▶ **Work instructions**:
Look below for the lines from the one with "### 2.1.6 Connector设计" to the one with "Tomcat通过Mapper", and copy exactly those lines, both ends included.

------

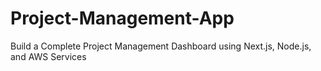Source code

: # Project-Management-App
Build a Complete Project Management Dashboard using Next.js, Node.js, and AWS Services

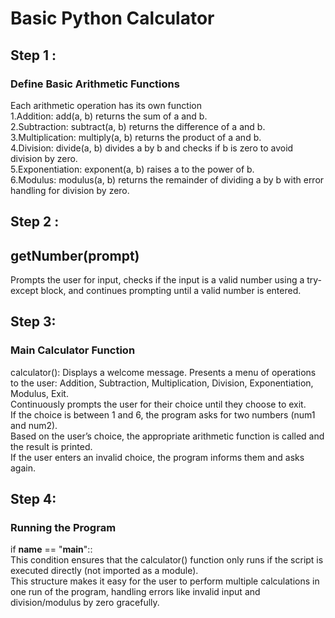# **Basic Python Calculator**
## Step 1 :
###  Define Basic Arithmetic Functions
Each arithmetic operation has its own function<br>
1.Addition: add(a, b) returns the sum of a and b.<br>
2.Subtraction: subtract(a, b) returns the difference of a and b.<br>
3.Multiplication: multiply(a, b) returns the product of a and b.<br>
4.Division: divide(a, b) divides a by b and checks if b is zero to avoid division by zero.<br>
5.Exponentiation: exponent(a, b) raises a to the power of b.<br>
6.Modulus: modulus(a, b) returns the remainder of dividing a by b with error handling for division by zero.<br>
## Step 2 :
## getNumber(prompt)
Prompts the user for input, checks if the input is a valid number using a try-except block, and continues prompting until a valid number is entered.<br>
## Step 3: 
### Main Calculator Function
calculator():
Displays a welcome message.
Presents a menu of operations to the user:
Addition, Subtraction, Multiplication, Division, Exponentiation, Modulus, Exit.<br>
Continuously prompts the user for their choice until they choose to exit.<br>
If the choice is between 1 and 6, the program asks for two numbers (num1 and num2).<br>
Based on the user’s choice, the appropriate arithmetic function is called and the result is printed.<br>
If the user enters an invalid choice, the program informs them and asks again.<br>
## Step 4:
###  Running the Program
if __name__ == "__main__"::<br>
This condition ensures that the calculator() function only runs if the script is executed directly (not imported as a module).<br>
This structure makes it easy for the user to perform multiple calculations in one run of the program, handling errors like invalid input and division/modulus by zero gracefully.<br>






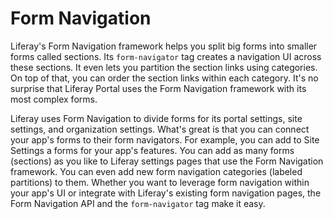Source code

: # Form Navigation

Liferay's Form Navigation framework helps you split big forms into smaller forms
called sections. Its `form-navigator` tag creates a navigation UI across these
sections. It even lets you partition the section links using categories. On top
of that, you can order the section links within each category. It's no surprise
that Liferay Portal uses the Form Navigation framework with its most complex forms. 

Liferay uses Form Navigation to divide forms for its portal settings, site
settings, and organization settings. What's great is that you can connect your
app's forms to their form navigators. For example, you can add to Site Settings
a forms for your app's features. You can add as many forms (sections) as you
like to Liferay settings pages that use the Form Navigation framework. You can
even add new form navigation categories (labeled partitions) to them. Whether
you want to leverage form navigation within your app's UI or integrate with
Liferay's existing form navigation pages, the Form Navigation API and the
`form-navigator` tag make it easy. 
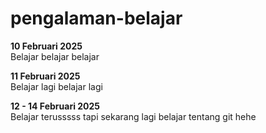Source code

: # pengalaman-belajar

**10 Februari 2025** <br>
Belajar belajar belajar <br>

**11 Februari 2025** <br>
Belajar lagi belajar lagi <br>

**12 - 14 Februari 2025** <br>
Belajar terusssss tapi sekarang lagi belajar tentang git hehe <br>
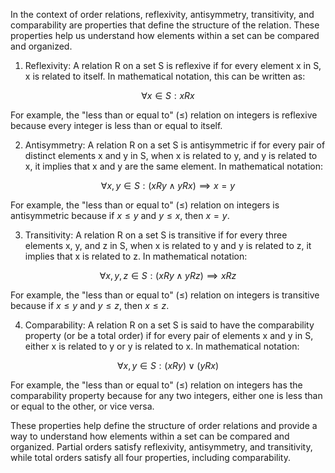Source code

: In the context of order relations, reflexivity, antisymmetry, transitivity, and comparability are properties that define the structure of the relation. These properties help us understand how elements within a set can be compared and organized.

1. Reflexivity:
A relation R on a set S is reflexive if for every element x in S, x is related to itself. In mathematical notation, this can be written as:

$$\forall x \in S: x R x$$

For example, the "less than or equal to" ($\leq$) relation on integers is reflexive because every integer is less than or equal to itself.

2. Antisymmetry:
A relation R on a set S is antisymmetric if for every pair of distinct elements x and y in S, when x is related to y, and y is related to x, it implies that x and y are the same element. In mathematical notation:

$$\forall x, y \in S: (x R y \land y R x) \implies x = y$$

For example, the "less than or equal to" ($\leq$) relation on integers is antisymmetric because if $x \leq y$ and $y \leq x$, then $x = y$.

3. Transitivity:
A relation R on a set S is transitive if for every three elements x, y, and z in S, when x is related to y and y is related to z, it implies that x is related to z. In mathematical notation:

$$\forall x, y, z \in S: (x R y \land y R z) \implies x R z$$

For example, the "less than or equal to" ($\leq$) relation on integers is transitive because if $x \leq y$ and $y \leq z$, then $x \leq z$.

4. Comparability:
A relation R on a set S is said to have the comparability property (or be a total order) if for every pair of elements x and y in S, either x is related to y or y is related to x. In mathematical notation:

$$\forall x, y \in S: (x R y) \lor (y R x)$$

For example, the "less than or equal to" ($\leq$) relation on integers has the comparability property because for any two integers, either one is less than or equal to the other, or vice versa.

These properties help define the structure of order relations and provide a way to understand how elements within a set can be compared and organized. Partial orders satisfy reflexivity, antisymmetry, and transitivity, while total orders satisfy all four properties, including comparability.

------

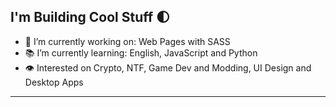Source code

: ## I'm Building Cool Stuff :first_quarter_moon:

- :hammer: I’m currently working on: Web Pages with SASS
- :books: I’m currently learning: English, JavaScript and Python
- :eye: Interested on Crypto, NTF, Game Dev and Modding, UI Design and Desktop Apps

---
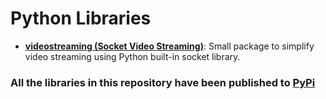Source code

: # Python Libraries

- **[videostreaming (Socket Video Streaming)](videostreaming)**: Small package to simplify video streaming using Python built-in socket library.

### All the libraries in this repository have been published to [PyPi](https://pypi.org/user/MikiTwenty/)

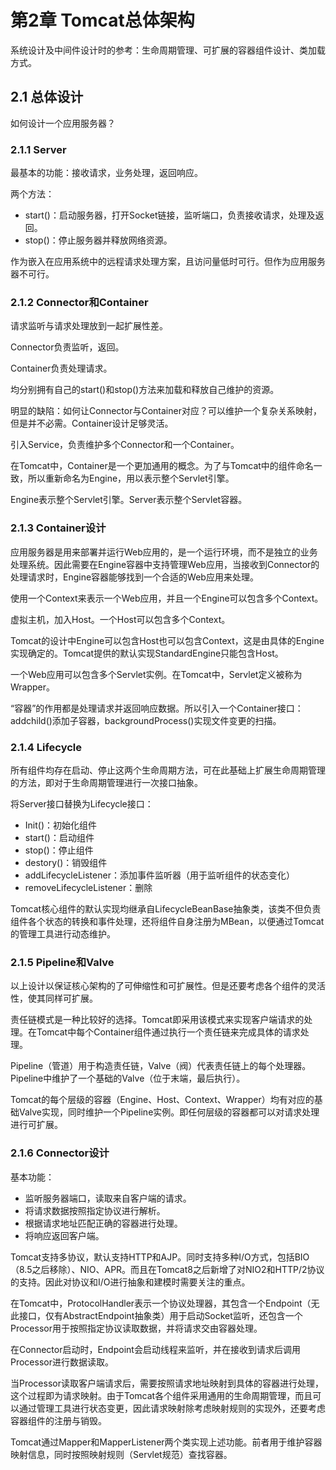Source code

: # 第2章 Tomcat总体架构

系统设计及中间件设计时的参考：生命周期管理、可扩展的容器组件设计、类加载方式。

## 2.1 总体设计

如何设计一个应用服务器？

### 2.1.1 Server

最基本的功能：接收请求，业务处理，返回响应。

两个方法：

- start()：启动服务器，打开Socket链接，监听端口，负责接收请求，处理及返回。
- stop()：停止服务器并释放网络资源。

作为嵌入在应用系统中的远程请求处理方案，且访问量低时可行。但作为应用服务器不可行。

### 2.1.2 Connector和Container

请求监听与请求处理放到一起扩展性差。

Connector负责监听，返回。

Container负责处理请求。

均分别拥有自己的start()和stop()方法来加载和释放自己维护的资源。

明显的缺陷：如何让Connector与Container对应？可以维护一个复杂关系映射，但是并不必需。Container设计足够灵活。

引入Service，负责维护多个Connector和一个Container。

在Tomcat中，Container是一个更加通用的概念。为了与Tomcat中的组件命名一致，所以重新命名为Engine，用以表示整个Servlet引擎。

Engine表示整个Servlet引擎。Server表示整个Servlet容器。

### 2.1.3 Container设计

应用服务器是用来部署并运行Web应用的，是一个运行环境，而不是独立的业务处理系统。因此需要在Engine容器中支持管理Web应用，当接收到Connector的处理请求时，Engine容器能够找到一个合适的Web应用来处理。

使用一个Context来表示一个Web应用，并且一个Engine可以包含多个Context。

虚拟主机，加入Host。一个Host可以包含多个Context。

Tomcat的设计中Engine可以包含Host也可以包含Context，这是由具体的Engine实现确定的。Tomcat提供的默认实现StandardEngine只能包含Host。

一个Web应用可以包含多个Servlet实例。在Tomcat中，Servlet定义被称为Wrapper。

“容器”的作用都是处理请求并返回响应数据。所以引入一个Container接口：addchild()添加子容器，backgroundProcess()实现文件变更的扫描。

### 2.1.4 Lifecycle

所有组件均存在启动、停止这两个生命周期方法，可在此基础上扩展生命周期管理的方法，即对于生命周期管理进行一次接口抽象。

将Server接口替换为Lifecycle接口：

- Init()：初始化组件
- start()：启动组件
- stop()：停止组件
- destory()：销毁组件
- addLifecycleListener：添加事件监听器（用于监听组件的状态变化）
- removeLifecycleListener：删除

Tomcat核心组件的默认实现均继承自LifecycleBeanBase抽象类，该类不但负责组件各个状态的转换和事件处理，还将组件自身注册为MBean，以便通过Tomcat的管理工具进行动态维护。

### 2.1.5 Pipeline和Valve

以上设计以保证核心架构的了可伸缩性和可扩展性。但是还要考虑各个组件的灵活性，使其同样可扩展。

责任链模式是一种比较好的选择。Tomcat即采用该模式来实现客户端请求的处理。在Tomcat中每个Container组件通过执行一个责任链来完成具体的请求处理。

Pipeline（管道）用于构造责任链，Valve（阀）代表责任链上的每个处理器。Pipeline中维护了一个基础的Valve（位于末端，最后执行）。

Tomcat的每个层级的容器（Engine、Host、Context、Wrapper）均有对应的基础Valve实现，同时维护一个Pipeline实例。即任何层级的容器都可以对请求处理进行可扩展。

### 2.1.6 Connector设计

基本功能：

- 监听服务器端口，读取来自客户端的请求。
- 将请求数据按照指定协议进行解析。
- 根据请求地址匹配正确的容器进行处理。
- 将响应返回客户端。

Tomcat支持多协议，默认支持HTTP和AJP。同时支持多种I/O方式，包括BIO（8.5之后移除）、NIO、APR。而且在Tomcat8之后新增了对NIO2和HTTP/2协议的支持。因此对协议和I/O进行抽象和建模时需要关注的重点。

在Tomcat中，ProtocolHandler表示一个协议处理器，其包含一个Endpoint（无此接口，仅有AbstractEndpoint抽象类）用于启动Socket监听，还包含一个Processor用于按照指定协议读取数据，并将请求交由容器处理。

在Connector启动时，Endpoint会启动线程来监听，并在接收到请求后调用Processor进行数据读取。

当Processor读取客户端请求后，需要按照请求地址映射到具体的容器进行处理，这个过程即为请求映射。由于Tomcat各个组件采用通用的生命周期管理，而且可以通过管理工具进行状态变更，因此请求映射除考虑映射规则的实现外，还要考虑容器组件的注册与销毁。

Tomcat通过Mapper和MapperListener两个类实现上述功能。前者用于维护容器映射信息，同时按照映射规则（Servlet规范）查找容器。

------

▶ **Reply**:
### 2.1.6 Connector设计

基本功能：

- 监听服务器端口，读取来自客户端的请求。
- 将请求数据按照指定协议进行解析。
- 根据请求地址匹配正确的容器进行处理。
- 将响应返回客户端。

Tomcat支持多协议，默认支持HTTP和AJP。同时支持多种I/O方式，包括BIO（8.5之后移除）、NIO、APR。而且在Tomcat8之后新增了对NIO2和HTTP/2协议的支持。因此对协议和I/O进行抽象和建模时需要关注的重点。

在Tomcat中，ProtocolHandler表示一个协议处理器，其包含一个Endpoint（无此接口，仅有AbstractEndpoint抽象类）用于启动Socket监听，还包含一个Processor用于按照指定协议读取数据，并将请求交由容器处理。

在Connector启动时，Endpoint会启动线程来监听，并在接收到请求后调用Processor进行数据读取。

当Processor读取客户端请求后，需要按照请求地址映射到具体的容器进行处理，这个过程即为请求映射。由于Tomcat各个组件采用通用的生命周期管理，而且可以通过管理工具进行状态变更，因此请求映射除考虑映射规则的实现外，还要考虑容器组件的注册与销毁。

Tomcat通过Mapper和MapperListener两个类实现上述功能。前者用于维护容器映射信息，同时按照映射规则（Servlet规范）查找容器。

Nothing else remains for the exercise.